The following appeared on NYT's DealBook yesterday. I don't think a competitive bidder would come in at this valuation level and pay a $194M break-up fee. Besides, Xerox shareholders have no hope but to approve the merger to at least retain some hope to catch up with HP in services rather than trying to do it in house via Xerox Global Services, too little too late!
The lawsuit, brought by A.C.S. shareholders, is as unusual as the deal itself and may signal more bumps in the road for investors of both companies.
In the settlement (available after the jump), Xerox agreed to two things:
· It agreed not to enforce the voting agreement it entered with A.C.S.’s chairman, Darwin Deason.
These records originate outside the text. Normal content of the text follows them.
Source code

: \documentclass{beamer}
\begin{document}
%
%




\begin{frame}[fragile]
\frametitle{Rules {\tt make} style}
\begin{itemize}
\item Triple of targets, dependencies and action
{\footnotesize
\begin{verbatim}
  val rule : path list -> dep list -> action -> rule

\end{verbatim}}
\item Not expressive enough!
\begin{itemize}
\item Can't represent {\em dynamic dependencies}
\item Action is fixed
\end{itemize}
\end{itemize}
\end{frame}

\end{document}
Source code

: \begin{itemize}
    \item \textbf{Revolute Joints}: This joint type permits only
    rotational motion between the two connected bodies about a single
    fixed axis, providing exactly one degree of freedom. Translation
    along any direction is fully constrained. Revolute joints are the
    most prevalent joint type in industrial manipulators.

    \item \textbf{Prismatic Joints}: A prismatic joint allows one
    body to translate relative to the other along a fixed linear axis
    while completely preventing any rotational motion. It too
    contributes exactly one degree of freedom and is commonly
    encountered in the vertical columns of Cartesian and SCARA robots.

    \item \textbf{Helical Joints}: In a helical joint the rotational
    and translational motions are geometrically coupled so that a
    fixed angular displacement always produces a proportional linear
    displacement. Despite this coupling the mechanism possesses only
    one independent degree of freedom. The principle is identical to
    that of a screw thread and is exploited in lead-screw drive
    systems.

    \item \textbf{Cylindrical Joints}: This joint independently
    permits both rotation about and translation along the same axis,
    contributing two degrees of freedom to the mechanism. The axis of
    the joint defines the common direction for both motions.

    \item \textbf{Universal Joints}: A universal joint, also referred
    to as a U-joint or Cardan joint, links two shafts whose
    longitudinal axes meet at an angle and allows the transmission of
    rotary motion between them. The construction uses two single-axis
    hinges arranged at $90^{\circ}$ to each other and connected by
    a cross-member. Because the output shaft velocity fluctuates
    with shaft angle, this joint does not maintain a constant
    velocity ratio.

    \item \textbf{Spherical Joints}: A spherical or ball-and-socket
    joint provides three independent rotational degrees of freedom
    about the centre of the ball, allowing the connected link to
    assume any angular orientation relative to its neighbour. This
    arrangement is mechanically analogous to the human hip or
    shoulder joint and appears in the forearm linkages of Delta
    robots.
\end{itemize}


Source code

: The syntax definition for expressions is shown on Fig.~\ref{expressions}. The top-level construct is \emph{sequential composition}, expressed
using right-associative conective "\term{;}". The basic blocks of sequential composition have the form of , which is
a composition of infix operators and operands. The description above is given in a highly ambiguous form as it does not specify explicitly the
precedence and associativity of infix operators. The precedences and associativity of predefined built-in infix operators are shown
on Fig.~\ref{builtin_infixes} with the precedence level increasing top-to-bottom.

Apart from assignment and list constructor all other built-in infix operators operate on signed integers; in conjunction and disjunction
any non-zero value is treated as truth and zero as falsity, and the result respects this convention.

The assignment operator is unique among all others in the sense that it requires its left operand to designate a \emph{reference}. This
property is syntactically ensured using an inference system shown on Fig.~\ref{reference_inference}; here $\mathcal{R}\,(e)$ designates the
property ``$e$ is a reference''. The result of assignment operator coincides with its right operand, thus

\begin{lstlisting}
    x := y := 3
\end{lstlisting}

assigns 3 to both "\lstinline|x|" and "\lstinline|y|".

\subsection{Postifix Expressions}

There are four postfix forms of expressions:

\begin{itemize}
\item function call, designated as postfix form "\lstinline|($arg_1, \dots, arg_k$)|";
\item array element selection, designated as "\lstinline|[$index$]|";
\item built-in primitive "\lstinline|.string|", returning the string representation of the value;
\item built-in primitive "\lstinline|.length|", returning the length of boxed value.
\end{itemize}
Mr. Deason controls a 43.6 percent voting interest in A.C.S. and previously agreed to vote in favor of the Xerox deal. Even if A.C.S.’s board recommended a competing transaction as a superior proposal, Mr. Deason was still locked in to vote half of his shares, or 21.8 percent of A.C.S.’s outstanding stock, in favor of the Xerox deal. (I discussed the terms of the merger here.) A result of this part of the settlement is to remove any obstacles to Mr. Deason’s endorsing a higher bid if A.C.S.’s board deems it superior.
· It also agreed not to enforce the force-the-vote provision in the merger agreement. Before, not only did Xerox have 21.8 percent of A.C.S. votes locked up, but it also could force the target to hold the meeting for the shareholder vote. Commonly called a force-the-vote provision, this feature is allowed under the laws of Delaware, where A.C.S. is incorporated. Xerox now has agreed to end the merger agreement if A.C.S.’s board recommends another bid as a superior proposal.
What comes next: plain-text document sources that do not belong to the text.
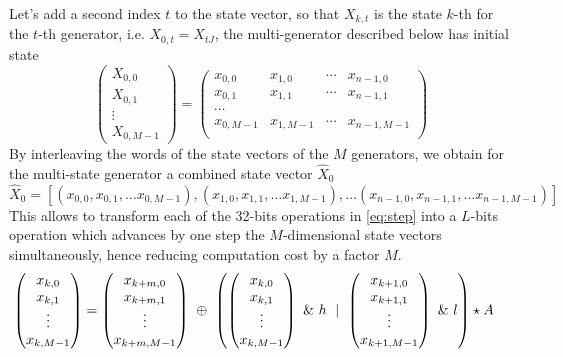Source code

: \documentclass[preprint,1p,times]{elsarticle}
\begin{document}
	Let's add a second index $t$ to the state vector, so that $X_{k,t}$ is the state $k$-th for the $t$-th generator, i.e. $X_{0,t}=X_{tJ}$, the multi-generator described below has initial state
	$$
	\begin{pmatrix}
		X_{0,0} \\ X_{0,1} \\ \vdots \\ X_{0,M-1}
	\end{pmatrix}
	= 
	\begin{pmatrix}
		x_{0,0} & x_{1,0} & \cdots & x_{n-1,0} \\
		x_{0,1} & x_{1,1} & \cdots & x_{n-1,1} \\
		\cdots \\
		x_{0,M-1} & x_{1,M-1} & \cdots & x_{n-1,M-1} \\
	\end{pmatrix}
	$$
	By interleaving the words of the state vectors of the $M$ generators, we obtain for the multi-state generator a combined state vector $\hat{X}_0$
	$$
	\hat{X}_0 = [(x_{0,0}, x_{0,1}, \dots x_{0,M-1}), (x_{1,0}, x_{1,1}, \dots x_{1,M-1}), \dots (x_{n-1,0}, x_{n-1,1}, \dots x_{n-1,M-1})]
	$$
	This allows to transform each of the 32-bits operations in \eqref{eq:step} into a $L$-bits operation which advances by one step the $M$-dimensional state vectors simultaneously, hence reducing computation cost by a factor $M$.
	\begin{align}
		\label{eq:msmt19937}
		\begin{pmatrix}x_{k,0} \\ x_{k,1} \\ \vdots \\ x_{k,M-1} \end{pmatrix}
		&= \begin{pmatrix}x_{k+m, 0} \\ x_{k+m,1} \\ \vdots \\ x_{k+m,M-1} \end{pmatrix} ~\mathbin{\oplus}~ \left(\begin{pmatrix}x_{k,0} \\ x_{k,1} \\ \vdots \\ x_{k,M-1} \end{pmatrix}~\&~h ~\mid~ \begin{pmatrix}x_{k+1,0} \\ x_{k+1,1} \\ \vdots \\ x_{k+1,M-1}  \end{pmatrix}~\&~l\right) \star A
	\end{align}
	
\end{document}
The vital part of accepting a higher third-party bid is now defining what is a “superior proposal.” The A.C.S. board can recommend such a bid only if it deems that offer to meet those terms. Such a proposal is defined as any that the board determines to be:
(i) more favorable to the stockholders of [A.C.S.] from a financial point of view than the transactions contemplated by this agreement (after giving effect to any changes to the financial terms of this agreement proposed by [Xerox] in response to such offer or otherwise) and (ii) reasonably capable of being completed on the terms set forth in the proposal.
This settlement follows an earlier agreement in the Texas lawsuit to effectively amend the merger agreement to permit A.C.S. to provide confidential information to a third-party bidder. A.C.S. can do so for any offer that its board “determines in good faith to be reasonably likely to lead to a proposal that provides greater consideration to the A.C.S. Class A stockholders than provided in the merger agreement, which offer may be made expressly contingent on due diligence and obtaining financing commitments and may be subsequently modified or withdrawn.”
A result of these two agreements is that the door is now open for a third-party bidder to step in – provided it is willing to pay the $194 million termination fee and tolerate Xerox’s matching rights. The rights afford Xerox three business days to match any new superior proposal and require that A.C.S. negotiate with all parties in good faith during that time.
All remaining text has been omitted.